O grupo Estée Lauder Companies acusa Jo Malone de violar um acordo de 1999 ao usar o nome Jo Malone num perfume vendido pela Zara, uma marca do grupo espanhol Inditex. O grupo norte-americano de cosmética avançou com uma ação judicial esta quarta-feira contra a perfumista Jo Malone, contestando o uso do nome da fundadora numa colaboração de fragrâncias vendidas pela retalhista Zara.
O litígio está relacionado com uma parceria entre a Jo Loves e a Zara iniciada em 2019. Nestes perfumes, a embalagem inclui a frase “A creation by Jo Malone CBE, founder of Jo Loves”, o que, segundo a Estée Lauder, constitui uma violação do acordo de utilização do nome “Jo Malone” que foi firmado quando a Estée Lauder adquiriu a marca Jo Malone London, segundo a BBC.
A Estée Lauder comprou a marca Jo Malone London em 1999, incluindo os direitos sobre o nome da fundadora. Este acordo previa restrições à utilização comercial do nome “Jo Malone”, nomeadamente em atividades relacionadas com fragrâncias. Segundo o Financial Times (acesso pago), a empresária afirmou em várias entrevistas que vender os direitos sobre o próprio nome foi “o maior erro” da sua vida empresarial.
A perfumista deixou o cargo de diretora criativa da marca em 2006 e esteve sujeita a uma cláusula de não-concorrência durante cinco anos, recorda a imprensa britânica. Findo este período, Jo Malone lançou em 2011 uma nova marca de perfumes, a Jo Loves.

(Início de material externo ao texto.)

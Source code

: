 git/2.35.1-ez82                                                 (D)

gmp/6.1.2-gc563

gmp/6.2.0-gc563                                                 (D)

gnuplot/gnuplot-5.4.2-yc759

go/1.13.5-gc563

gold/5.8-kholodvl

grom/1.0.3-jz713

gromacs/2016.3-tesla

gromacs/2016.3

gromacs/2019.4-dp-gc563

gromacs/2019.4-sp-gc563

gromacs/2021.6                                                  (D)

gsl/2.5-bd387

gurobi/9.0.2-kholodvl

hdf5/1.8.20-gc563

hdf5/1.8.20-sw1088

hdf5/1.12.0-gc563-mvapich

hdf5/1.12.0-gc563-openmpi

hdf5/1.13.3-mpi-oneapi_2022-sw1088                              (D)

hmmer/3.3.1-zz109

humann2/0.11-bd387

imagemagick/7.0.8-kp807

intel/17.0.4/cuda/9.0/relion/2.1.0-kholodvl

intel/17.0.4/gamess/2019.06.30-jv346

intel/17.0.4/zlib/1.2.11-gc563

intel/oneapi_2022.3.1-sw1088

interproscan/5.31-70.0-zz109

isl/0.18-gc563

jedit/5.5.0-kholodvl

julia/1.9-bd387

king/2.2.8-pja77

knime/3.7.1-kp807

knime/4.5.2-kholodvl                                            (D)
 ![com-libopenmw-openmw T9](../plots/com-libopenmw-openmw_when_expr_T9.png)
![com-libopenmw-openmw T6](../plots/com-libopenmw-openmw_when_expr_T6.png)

O grupo norte-americano acusa as partes de infração de marca, violação contratual e “passing off”, um conceito do Direito britânico associado à possibilidade de induzir os consumidores em erro quanto à origem de produtos ou serviços.
Num comentário citado pela BBC e pelo Financial Times, um porta-voz da Estée Lauder afirmou que quando Jo Malone vendeu a marca aceitou “termos contratuais claros” que incluíam restrições à utilização do nome em determinados contextos comerciais. A empresa acrescenta que a fundadora foi compensada no âmbito do acordo e que durante vários anos respeitou essas condições.
O mesmo responsável sublinhou que a utilização recente do nome “Jo Malone” em novas iniciativas comerciais ultrapassa os limites do acordo e pode prejudicar o valor da marca Jo Malone London, na qual o grupo afirma ter investido de forma significativa ao longo de mais de duas décadas.
Os tribunais do Reino Unido tendem a aplicar de forma rigorosa acordos que limitam o uso comercial do nome de fundadores após a venda de uma marca, embora o resultado do processo dependa dos detalhes específicos do contrato assinado em 1999.